=== Work item ===
Give the records again word for word. Leave every picture out.

[Records from a data collection]

»»

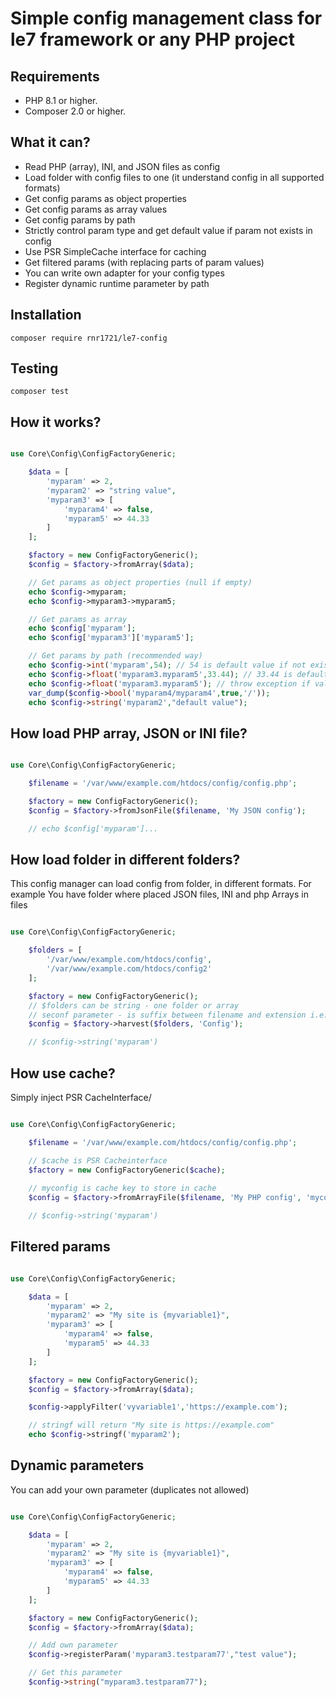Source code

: # Simple config management class for le7 framework or any PHP project

## Requirements

- PHP 8.1 or higher.
- Composer 2.0 or higher.

## What it can?

- Read PHP (array), INI, and JSON files as config
- Load folder with config files to one (it understand config in all supported formats)
- Get config params as object properties
- Get config params as array values
- Get config params by path
- Strictly control param type and get default value if param not exists in config
- Use PSR SimpleCache interface for caching
- Get filtered params (with replacing parts of param values)
- You can write own adapter for your config types
- Register dynamic runtime parameter by path

## Installation

```shell
composer require rnr1721/le7-config
```

## Testing

```shell
composer test
```

## How it works?

```php

use Core\Config\ConfigFactoryGeneric;

    $data = [
        'myparam' => 2,
        'myparam2' => "string value",
        'myparam3' => [
            'myparam4' => false,
            'myparam5' => 44.33
        ]
    ];

    $factory = new ConfigFactoryGeneric();
    $config = $factory->fromArray($data);

    // Get params as object properties (null if empty)
    echo $config->myparam;
    echo $config->myparam3->myparam5;

    // Get params as array
    echo $config['myparam'];
    echo $config['myparam3']['myparam5'];

    // Get params by path (recommended way)
    echo $config->int('myparam',54); // 54 is default value if not exists in config
    echo $config->float('myparam3.myparam5',33.44); // 33.44 is default value if not exists in config
    echo $config->float('myparam3.myparam5'); // throw exception if value not exists in config
    var_dump($config->bool('myparam4/myparam4',true,'/'));
    echo $config->string('myparam2',"default value");

```

## How load PHP array, JSON or INI file?

```php

use Core\Config\ConfigFactoryGeneric;

    $filename = '/var/www/example.com/htdocs/config/config.php';

    $factory = new ConfigFactoryGeneric();
    $config = $factory->fromJsonFile($filename, 'My JSON config');

    // echo $config['myparam']...

```
## How load folder in different folders?

This config manager can load config from folder, in different formats.
For example You have folder where placed JSON files, INI and php Arrays in files

```php

use Core\Config\ConfigFactoryGeneric;

    $folders = [
        '/var/www/example.com/htdocs/config',
        '/var/www/example.com/htdocs/config2'
    ];

    $factory = new ConfigFactoryGeneric();
    // $folders can be string - one folder or array
    // seconf parameter - is suffix between filename and extension i.e. dbConfig.ini or dbConfig.php in this case
    $config = $factory->harvest($folders, 'Config');

    // $config->string('myparam')

```

## How use cache?

Simply inject PSR CacheInterface/

```php

use Core\Config\ConfigFactoryGeneric;

    $filename = '/var/www/example.com/htdocs/config/config.php';

    // $cache is PSR Cacheinterface
    $factory = new ConfigFactoryGeneric($cache);
    
    // myconfig is cache key to store in cache
    $config = $factory->fromArrayFile($filename, 'My PHP config', 'myconfig');

    // $config->string('myparam')

```

## Filtered params

```php

use Core\Config\ConfigFactoryGeneric;

    $data = [
        'myparam' => 2,
        'myparam2' => "My site is {myvariable1}",
        'myparam3' => [
            'myparam4' => false,
            'myparam5' => 44.33
        ]
    ];

    $factory = new ConfigFactoryGeneric();
    $config = $factory->fromArray($data);

    $config->applyFilter('vyvariable1','https://example.com');

    // stringf will return "My site is https://example.com"
    echo $config->stringf('myparam2');

```

## Dynamic parameters

You can add your own parameter (duplicates not allowed)

```php

use Core\Config\ConfigFactoryGeneric;

    $data = [
        'myparam' => 2,
        'myparam2' => "My site is {myvariable1}",
        'myparam3' => [
            'myparam4' => false,
            'myparam5' => 44.33
        ]
    ];

    $factory = new ConfigFactoryGeneric();
    $config = $factory->fromArray($data);

    // Add own parameter
    $config->registerParam('myparam3.testparam77',"test value");

    // Get this parameter
    $config->string("myparam3.testparam77");

```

««

=== Reply to the task ===
Source code

: # Simple config management class for le7 framework or any PHP project

## Requirements

- PHP 8.1 or higher.
- Composer 2.0 or higher.

## What it can?

- Read PHP (array), INI, and JSON files as config
- Load folder with config files to one (it understand config in all supported formats)
- Get config params as object properties
- Get config params as array values
- Get config params by path
- Strictly control param type and get default value if param not exists in config
- Use PSR SimpleCache interface for caching
- Get filtered params (with replacing parts of param values)
- You can write own adapter for your config types
- Register dynamic runtime parameter by path

## Installation

```shell
composer require rnr1721/le7-config
```

## Testing

```shell
composer test
```

## How it works?

```php

use Core\Config\ConfigFactoryGeneric;

    $data = [
        'myparam' => 2,
        'myparam2' => "string value",
        'myparam3' => [
            'myparam4' => false,
            'myparam5' => 44.33
        ]
    ];

    $factory = new ConfigFactoryGeneric();
    $config = $factory->fromArray($data);

    // Get params as object properties (null if empty)
    echo $config->myparam;
    echo $config->myparam3->myparam5;

    // Get params as array
    echo $config['myparam'];
    echo $config['myparam3']['myparam5'];

    // Get params by path (recommended way)
    echo $config->int('myparam',54); // 54 is default value if not exists in config
    echo $config->float('myparam3.myparam5',33.44); // 33.44 is default value if not exists in config
    echo $config->float('myparam3.myparam5'); // throw exception if value not exists in config
    var_dump($config->bool('myparam4/myparam4',true,'/'));
    echo $config->string('myparam2',"default value");

```

## How load PHP array, JSON or INI file?

```php

use Core\Config\ConfigFactoryGeneric;

    $filename = '/var/www/example.com/htdocs/config/config.php';

    $factory = new ConfigFactoryGeneric();
    $config = $factory->fromJsonFile($filename, 'My JSON config');

    // echo $config['myparam']...

```
## How load folder in different folders?

This config manager can load config from folder, in different formats.
For example You have folder where placed JSON files, INI and php Arrays in files

```php

use Core\Config\ConfigFactoryGeneric;

    $folders = [
        '/var/www/example.com/htdocs/config',
        '/var/www/example.com/htdocs/config2'
    ];

    $factory = new ConfigFactoryGeneric();
    // $folders can be string - one folder or array
    // seconf parameter - is suffix between filename and extension i.e. dbConfig.ini or dbConfig.php in this case
    $config = $factory->harvest($folders, 'Config');

    // $config->string('myparam')

```

## How use cache?

Simply inject PSR CacheInterface/

```php

use Core\Config\ConfigFactoryGeneric;

    $filename = '/var/www/example.com/htdocs/config/config.php';

    // $cache is PSR Cacheinterface
    $factory = new ConfigFactoryGeneric($cache);
    
    // myconfig is cache key to store in cache
    $config = $factory->fromArrayFile($filename, 'My PHP config', 'myconfig');

    // $config->string('myparam')

```

## Filtered params

```php

use Core\Config\ConfigFactoryGeneric;

    $data = [
        'myparam' => 2,
        'myparam2' => "My site is {myvariable1}",
        'myparam3' => [
            'myparam4' => false,
            'myparam5' => 44.33
        ]
    ];

    $factory = new ConfigFactoryGeneric();
    $config = $factory->fromArray($data);

    $config->applyFilter('vyvariable1','https://example.com');

    // stringf will return "My site is https://example.com"
    echo $config->stringf('myparam2');

```

## Dynamic parameters

You can add your own parameter (duplicates not allowed)

```php

use Core\Config\ConfigFactoryGeneric;

    $data = [
        'myparam' => 2,
        'myparam2' => "My site is {myvariable1}",
        'myparam3' => [
            'myparam4' => false,
            'myparam5' => 44.33
        ]
    ];

    $factory = new ConfigFactoryGeneric();
    $config = $factory->fromArray($data);

    // Add own parameter
    $config->registerParam('myparam3.testparam77',"test value");

    // Get this parameter
    $config->string("myparam3.testparam77");

```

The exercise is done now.